Desta vez, no Fórum Policêntrico começado em Bamako e continuado em Caracas, ficou evidente o retorno do socialismo como tema central (também, entre outros) das discussões. Trata-se de um socialismo cujas definições, ao lado da retomada de seus princípios fundamentais de solidariedade e espírito coletivo, ainda estão em debate. Não há, é claro, uma revolução socialista em curso nos Andes; mas caminha-se nessa direção.
E nesta comarca cultural fortemente marcada pela presença indígena remanescente há, sim, uma revolução republicana e democrática que ao mesmo tempo aflora e se enraíza, e que com certeza, ao se demonstrar consistente, poderá ser uma base segura para se retomarem experiências socialistas ou socializantes com ingredientes inovadores. Essa inovação deriva daquilo que – de modo compreensível, mas nem por isso menos trágico – faltou às experiências socialistas do século XX. De repúblicas e democráticas, elas acabaram tendo só o nome, em que pesem as conquistas extraordinárias de seus povos. O socialismo do século XX não conseguiu integrar avanço social, planejamento econômico, com liberdade e democracia, e por isso ruiu na maioria dos países em que se implantou, depois de reproduzir muitas vezes as piores qualidades autoritárias das sociedades em que ele medrou.
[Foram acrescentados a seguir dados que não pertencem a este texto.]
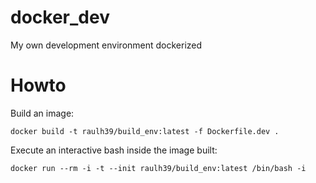 # docker_dev

My own development environment dockerized

# Howto

Build an image:

`docker build -t raulh39/build_env:latest -f Dockerfile.dev .`

Execute an interactive bash inside the image built:

`docker run --rm -i -t --init raulh39/build_env:latest /bin/bash -i`
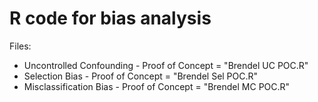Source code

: # R code for bias analysis

Files:

* Uncontrolled Confounding - Proof of Concept = "Brendel UC POC.R"
* Selection Bias - Proof of Concept = "Brendel Sel POC.R"
* Misclassification Bias - Proof of Concept = "Brendel MC POC.R"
Agora a América Latina está se tornando o espaço diversificado e protagonista da retomada histórica do compromisso e dos valores solidários do socialismo. Este é diversificado como diversas são as experiências à esquerda trabalhada em diferentes ritmos no Brasil, no Uruguai, no Chile, na Argentina, na Venezuela e na Bolívia, onde há governos que emergiram da história de lutas de seus movimentos sociais e dos partidos ou movimentos que os exprimem. Em breve se esperam impactos semelhantes no Peru, no Equador e no México. Cuba continua seu rumo tão problemático quanto emblemático e admirável. A esquerda mundial está de olho nas Américas.
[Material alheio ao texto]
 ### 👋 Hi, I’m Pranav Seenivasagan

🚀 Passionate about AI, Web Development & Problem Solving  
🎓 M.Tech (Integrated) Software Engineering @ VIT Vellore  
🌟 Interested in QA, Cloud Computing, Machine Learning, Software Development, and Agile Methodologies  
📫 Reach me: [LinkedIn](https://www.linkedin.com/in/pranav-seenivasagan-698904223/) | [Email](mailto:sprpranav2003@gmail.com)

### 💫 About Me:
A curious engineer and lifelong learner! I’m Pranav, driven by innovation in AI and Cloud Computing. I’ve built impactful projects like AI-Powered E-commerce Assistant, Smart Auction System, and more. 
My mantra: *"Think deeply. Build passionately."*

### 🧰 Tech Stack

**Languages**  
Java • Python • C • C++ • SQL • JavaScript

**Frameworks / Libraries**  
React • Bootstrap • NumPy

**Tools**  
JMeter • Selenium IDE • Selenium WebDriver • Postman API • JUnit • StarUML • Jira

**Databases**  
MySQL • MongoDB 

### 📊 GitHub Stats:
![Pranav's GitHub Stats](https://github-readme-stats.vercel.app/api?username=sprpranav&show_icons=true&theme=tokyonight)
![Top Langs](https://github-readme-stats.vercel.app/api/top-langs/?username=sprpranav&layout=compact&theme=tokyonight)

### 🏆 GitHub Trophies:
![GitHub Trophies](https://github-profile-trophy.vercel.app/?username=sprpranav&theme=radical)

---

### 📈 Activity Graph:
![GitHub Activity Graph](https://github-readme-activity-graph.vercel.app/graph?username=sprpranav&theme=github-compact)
Mas não se trata apenas de experiências governamentais, mais ou menos dramáticas, mais ou menos problemáticas. Há um “alevantamento” generalizado dos povos na região, cuja direita se põe cada vez mais assustada e decidida a susta-lo, como no Brasil, onde os episódios das CPIs, e a campanha conservadora na mídia, reeditam, mutatis mutandis, os sinistros momentos da famigerada “República do Galeão”, quando da queda e do suicídio de Vargas em 1954. Esse “alevantamento” está pondo fim, na comarca andina, ao legado do sistema colonial, numa revolução que as oligarquias locais jamais empreenderam e cujo alcance até hoje lhes escapa de todo, como escapa à da Venezuela, cujas passeatas são recheadas por dólares do governo norte-americano e por bandeiras dos Estados Unidos, numa reedição grotesca e anacrônica dos tempos da Guerra Fria.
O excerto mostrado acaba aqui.